The cap will also conflict with the constitutional provisions that entrench the citizen’s right to sue and recover full compensation for personal injury and wrongful death. These entrenchments protect the right to sue and recover compensation as it was on the day of the constitution’s ratification, and they are present in many state constitutions. See, e.g., Or. Const., Art. I, § 10 (entrenching “every man’s” right to “remedy by due course of law for injury done him in his person, property, or reputation”); Tenn. Const., § 17 (“…every man, for an injury done him in his lands, goods, person or reputation, shall have remedy by due course of law, and right and justice administered without sale, denial, or delay.”); Utah Const., Art. XVI, § 5 (“The right of action to recover damages for injuries resulting in death, shall never be abrogated, and the amount recoverable shall not be subject to any statutory limitation, except in cases where compensation for injuries resulting in death is provided for by law.”); N.Y. Const. Art. I, § 16 (“The right of action now existing to recover damages for injuries resulting in death, shall never be abrogated; and the amount recoverable shall not be subject to any statutory limitation.”).

Courts have interpreted these entrenchments as a complete ban on damage caps: see Smith v. United States, 356 P.3d 1249 (Utah 2015); Klutschkowski v. Oregon Medical Group, 311 P.3d 461 (Or. 2013). In Horton v. Oregon Health and Science University, 376 P.3d 998, 1028 (Or. 2016), the Oregon Supreme Court has slightly relaxed this approach when it ruled that “[w]hen the legislature does not limit the duty that a defendant owes a plaintiff but does limit the size or nature of the remedy, the legislative remedy need not restore all the damages that the plaintiff sustained to pass constitutional muster, but a remedy that is only a paltry fraction of the damages that the plaintiff sustained will unlikely be sufficient.” (citations omitted). Under this criterion, capping noneconomic damages for all types of victims of medical malpractice would still be unconstitutional. For my discussions of these developments, see hereherehere, and here.

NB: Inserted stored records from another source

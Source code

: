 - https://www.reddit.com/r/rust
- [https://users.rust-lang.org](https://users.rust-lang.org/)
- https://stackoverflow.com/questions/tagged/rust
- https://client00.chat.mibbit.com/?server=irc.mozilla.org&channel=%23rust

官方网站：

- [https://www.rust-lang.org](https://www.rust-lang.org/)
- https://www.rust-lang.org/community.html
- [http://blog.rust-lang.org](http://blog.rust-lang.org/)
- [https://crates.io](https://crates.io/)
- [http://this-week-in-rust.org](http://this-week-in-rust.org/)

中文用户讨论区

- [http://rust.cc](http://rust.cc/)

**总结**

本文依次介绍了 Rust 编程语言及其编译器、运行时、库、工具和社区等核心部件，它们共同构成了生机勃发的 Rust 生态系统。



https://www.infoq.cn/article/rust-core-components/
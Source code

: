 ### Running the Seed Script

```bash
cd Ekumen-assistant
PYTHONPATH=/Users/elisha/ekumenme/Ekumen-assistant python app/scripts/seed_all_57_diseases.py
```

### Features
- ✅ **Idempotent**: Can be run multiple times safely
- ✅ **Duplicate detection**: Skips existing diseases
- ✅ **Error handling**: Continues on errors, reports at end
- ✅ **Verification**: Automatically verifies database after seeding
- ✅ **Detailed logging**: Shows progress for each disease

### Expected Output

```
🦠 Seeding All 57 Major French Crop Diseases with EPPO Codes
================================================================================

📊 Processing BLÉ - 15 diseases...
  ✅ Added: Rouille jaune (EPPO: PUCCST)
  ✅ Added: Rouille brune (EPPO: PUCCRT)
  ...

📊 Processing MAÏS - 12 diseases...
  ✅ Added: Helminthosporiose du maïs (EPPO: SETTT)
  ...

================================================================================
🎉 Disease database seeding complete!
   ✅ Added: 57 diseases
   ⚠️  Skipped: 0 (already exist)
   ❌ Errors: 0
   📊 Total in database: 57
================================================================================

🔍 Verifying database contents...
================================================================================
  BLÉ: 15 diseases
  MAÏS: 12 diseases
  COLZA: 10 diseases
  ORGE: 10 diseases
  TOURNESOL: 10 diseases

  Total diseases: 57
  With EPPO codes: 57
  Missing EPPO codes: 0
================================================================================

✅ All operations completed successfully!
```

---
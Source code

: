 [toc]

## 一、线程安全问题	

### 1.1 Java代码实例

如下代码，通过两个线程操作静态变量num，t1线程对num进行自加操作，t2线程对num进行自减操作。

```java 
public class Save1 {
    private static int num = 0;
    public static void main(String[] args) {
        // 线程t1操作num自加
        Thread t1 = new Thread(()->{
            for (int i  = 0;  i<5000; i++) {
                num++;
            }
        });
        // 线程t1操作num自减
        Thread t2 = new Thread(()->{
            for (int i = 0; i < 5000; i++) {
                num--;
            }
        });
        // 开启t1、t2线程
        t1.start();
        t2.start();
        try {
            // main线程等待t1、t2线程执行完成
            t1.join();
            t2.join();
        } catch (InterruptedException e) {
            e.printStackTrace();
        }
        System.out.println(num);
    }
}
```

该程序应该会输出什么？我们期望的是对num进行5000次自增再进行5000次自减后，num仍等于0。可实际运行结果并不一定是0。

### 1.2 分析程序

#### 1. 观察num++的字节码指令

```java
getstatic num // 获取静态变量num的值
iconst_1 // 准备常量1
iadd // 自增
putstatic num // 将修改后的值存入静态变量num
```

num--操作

For all these reasons, the medical malpractice reform contemplated by the Trump administration is unlikely to take hold and achieve its goals. The reformers should redirect their attention from remedies, attorney fees and evidence-based medicine to the definitions of medical malpractice and adequate care. Aligning these definitions with the medical profession’s customs, practices and protocols and ensuring that courts do not deviate from these definitions will go a long way toward creating a fair and socially beneficial tradeoff between patients’ rights and doctors’ protection against unmeritorious suits.